(Requirement)
How many lines in these records include the string "built"? Reply with that number alone.

**** Source material

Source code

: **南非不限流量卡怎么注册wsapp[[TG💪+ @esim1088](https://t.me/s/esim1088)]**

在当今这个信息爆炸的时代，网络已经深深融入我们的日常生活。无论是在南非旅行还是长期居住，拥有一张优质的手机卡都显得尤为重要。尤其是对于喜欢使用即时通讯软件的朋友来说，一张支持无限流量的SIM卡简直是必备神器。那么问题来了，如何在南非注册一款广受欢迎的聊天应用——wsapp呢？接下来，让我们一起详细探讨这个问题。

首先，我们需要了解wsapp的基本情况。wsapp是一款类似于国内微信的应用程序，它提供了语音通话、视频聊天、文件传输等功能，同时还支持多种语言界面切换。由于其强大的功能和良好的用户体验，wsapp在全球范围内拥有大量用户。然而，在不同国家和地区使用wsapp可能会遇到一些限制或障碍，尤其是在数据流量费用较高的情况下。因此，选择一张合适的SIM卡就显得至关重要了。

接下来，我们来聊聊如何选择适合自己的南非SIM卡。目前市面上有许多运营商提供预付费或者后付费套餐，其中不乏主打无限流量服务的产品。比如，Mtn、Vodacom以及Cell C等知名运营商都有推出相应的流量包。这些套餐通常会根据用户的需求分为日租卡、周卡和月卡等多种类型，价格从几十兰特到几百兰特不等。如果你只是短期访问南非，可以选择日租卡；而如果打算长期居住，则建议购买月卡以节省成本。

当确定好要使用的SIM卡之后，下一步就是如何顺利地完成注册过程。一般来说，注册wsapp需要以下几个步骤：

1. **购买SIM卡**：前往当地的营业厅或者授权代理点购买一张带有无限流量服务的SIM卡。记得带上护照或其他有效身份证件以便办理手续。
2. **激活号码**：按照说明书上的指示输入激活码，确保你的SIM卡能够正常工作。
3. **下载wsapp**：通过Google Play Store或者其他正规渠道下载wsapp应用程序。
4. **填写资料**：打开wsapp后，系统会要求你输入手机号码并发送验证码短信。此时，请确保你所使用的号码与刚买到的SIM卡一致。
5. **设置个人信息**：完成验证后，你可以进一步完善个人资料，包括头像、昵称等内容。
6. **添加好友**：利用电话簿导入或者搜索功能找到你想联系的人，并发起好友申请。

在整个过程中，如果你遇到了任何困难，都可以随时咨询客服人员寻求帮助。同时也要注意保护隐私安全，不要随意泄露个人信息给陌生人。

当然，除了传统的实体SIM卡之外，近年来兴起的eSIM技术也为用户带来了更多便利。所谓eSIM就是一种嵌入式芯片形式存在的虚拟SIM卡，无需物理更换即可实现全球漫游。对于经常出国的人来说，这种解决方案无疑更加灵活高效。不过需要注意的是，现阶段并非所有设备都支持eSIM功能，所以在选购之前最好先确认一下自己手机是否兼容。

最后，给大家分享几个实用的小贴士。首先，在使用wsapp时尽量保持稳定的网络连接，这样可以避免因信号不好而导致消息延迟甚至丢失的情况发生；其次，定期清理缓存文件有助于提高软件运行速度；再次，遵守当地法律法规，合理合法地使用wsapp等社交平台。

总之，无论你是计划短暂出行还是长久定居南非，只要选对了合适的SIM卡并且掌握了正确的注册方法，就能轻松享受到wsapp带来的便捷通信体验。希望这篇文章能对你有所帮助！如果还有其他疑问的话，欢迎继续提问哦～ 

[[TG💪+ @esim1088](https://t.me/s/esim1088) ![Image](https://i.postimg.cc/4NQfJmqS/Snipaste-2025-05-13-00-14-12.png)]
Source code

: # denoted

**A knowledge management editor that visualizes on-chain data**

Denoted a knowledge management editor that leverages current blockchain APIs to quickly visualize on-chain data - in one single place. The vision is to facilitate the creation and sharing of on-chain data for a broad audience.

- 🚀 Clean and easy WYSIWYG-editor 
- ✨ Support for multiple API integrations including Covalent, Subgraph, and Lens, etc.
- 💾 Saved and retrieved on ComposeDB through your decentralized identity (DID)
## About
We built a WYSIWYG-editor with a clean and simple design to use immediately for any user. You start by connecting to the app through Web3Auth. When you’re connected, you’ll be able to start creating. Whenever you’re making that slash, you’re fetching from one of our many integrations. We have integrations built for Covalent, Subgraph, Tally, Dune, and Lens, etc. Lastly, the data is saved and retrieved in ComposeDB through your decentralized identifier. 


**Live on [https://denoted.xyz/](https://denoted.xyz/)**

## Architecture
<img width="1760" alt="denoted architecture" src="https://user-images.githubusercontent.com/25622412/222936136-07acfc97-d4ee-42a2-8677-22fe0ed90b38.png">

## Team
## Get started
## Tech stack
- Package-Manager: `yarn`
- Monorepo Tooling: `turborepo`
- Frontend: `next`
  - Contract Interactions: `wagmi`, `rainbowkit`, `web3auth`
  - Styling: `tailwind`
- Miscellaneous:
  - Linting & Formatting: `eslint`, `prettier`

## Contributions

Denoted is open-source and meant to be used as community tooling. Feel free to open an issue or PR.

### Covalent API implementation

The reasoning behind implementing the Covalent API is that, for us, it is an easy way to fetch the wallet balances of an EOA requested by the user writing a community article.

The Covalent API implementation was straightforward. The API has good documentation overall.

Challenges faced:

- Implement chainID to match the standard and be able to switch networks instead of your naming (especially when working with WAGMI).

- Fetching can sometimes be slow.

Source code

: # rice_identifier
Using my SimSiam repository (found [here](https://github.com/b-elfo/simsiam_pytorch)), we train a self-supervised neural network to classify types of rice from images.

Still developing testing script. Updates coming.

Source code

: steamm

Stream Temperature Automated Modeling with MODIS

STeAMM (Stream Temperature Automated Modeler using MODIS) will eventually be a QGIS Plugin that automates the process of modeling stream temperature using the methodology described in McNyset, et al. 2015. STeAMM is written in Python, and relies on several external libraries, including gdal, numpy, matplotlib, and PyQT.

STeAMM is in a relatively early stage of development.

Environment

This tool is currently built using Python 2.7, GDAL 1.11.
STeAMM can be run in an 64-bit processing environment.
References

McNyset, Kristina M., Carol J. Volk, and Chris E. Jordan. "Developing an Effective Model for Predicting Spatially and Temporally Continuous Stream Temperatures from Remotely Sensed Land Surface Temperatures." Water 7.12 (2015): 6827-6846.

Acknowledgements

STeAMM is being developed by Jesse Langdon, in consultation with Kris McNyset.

********

(Solution)
2